A direita do PT – ou o “PT jurídico” – porém aconselhou Lula a se entregar à Polícia Federal (PF). Segundo esses sábios conselheiros, a capitulação resultaria num possível habeas corpus mais célere, e em melhores acomodações na carceragem da PF em Curitiba. As lideranças esvaziaram as ruas na manhã de sábado (7), diminuindo o transporte e a convocação dos movimentos sociais. Somente três mil manifestantes assistiram diante do Sindicato a uma liturgia católica, ao final da qual o líder maior do PT faria um discurso de uma hora. Vendo a mobilização das ruas reduzidas, a pressão atenuada pela claque de Manuela D’Ávila, Lula optou por entregar-se à PF.

A militância do próprio PT, em seguida apoiada pelo PCO e outros movimentos, fez então barreiras na saída do Sindicato, impedindo a saída de Lula. Uma manobra da burocracia sindical logrou desimpedir um portão, e no fim do dia Lula partiria rumo à prisão em viaturas da Polícia Federal. A caminho de Curitiba, um controlador de voo chegou a sugerir aos pilotos do avião que o atirassem pela janela.
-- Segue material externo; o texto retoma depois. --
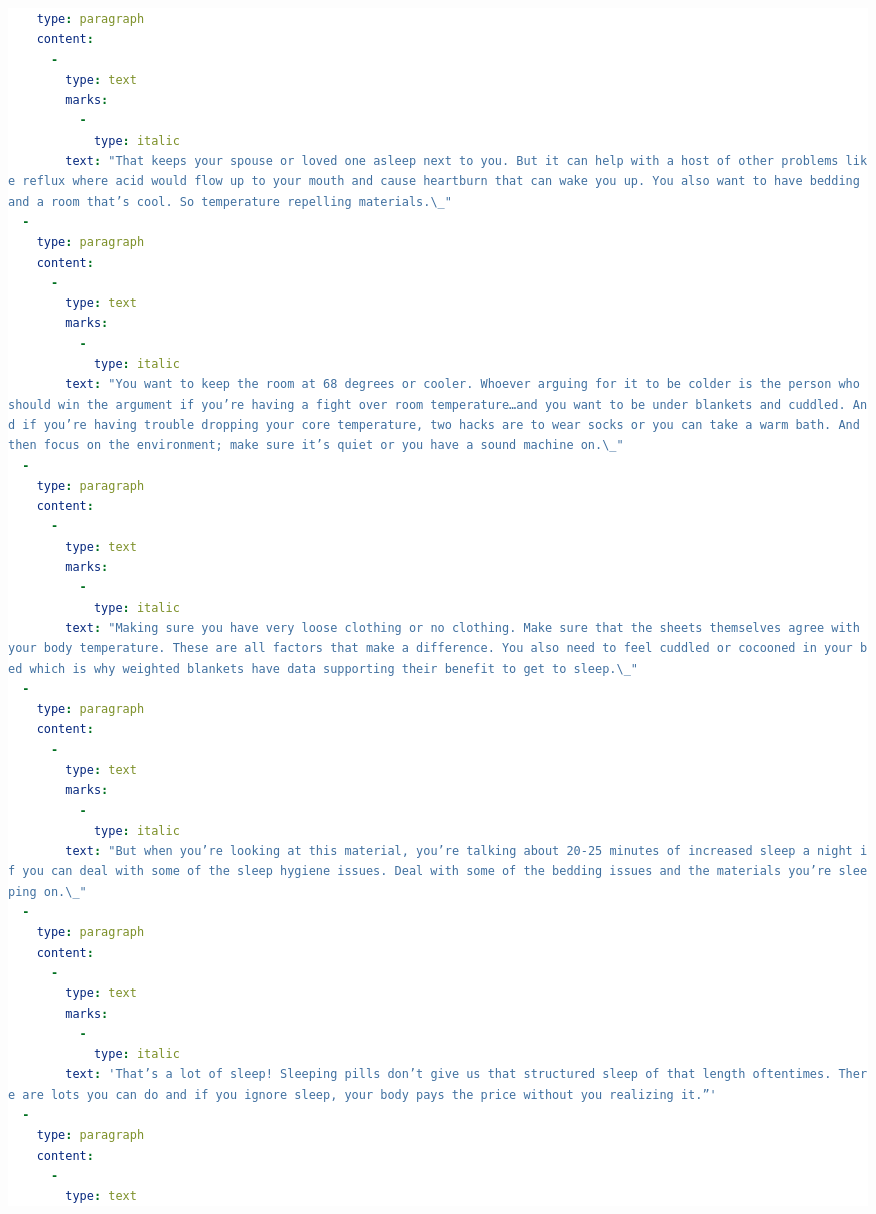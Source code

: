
 ```yaml
    type: paragraph
    content:
      -
        type: text
        marks:
          -
            type: italic
        text: "That keeps your spouse or loved one asleep next to you. But it can help with a host of other problems like reflux where acid would flow up to your mouth and cause heartburn that can wake you up. You also want to have bedding and a room that’s cool. So temperature repelling materials.\_"
  -
    type: paragraph
    content:
      -
        type: text
        marks:
          -
            type: italic
        text: "You want to keep the room at 68 degrees or cooler. Whoever arguing for it to be colder is the person who should win the argument if you’re having a fight over room temperature…and you want to be under blankets and cuddled. And if you’re having trouble dropping your core temperature, two hacks are to wear socks or you can take a warm bath. And then focus on the environment; make sure it’s quiet or you have a sound machine on.\_"
  -
    type: paragraph
    content:
      -
        type: text
        marks:
          -
            type: italic
        text: "Making sure you have very loose clothing or no clothing. Make sure that the sheets themselves agree with your body temperature. These are all factors that make a difference. You also need to feel cuddled or cocooned in your bed which is why weighted blankets have data supporting their benefit to get to sleep.\_"
  -
    type: paragraph
    content:
      -
        type: text
        marks:
          -
            type: italic
        text: "But when you’re looking at this material, you’re talking about 20-25 minutes of increased sleep a night if you can deal with some of the sleep hygiene issues. Deal with some of the bedding issues and the materials you’re sleeping on.\_"
  -
    type: paragraph
    content:
      -
        type: text
        marks:
          -
            type: italic
        text: 'That’s a lot of sleep! Sleeping pills don’t give us that structured sleep of that length oftentimes. There are lots you can do and if you ignore sleep, your body pays the price without you realizing it.”'
  -
    type: paragraph
    content:
      -
        type: text
```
Já na carceragem da PF em Curitiba, nada de condições mais favoráveis de detenção: Lula foi para uma solitária chamada tranca – a pior masmorra do lugar –, ficando completamente isolado, praticamente sem comunicação com o exterior. Como se sabe, a maioria dos agentes da PF – os carcereiros do local – é composta por direitistas e bolsominions, o que coloca a própria vida do ex-presidente em risco.

É sabido que o processo pelo qual Lula foi acusado foi fraudulento e completamente carente de provas desde sua origem na Operação Lava Jato – assim como o foram os de José Dirceu, José Genoíno ou João Vaccari Neto. A esquerda foi derrotada em todas as instâncias judiciais em que qualquer dessas lideranças políticas de esquerda recorreu.

O judiciário – o poder menos democrático e mais reacionário da República – é um dos principais instrumentos do golpe. Os juízes, promotores e policiais federais envolvidos nas operações golpistas receberam treinamento e orientação norte-americana. O Supremo Tribunal Federal (STF) chancelou todo o processo ilegal de impeachment de Dilma Rousseff em 2016.

Qualquer crença no pode judiciário como tábua de salvação para as instituições brasileiras não passa de ilusão. Do ponto de vista político, não se pode esperar então do martelo do judiciário qualquer justiça real. O judiciário é golpista.

A garantia de direitos de Lula e de todos só será reconquistada de fato quando a classe trabalhadora se mobilizar massivamente, num movimento com características revolucionárias, exigindo a imediata libertação de Lula e  o  im . Talvez no fundo seja a essa justiça que o texto faça menção, manifestada na carta em forma de agradecimento à militância. Somente este movimento, político e não judicial, trará a justiça a que almeja a maior liderança popular do Brasil.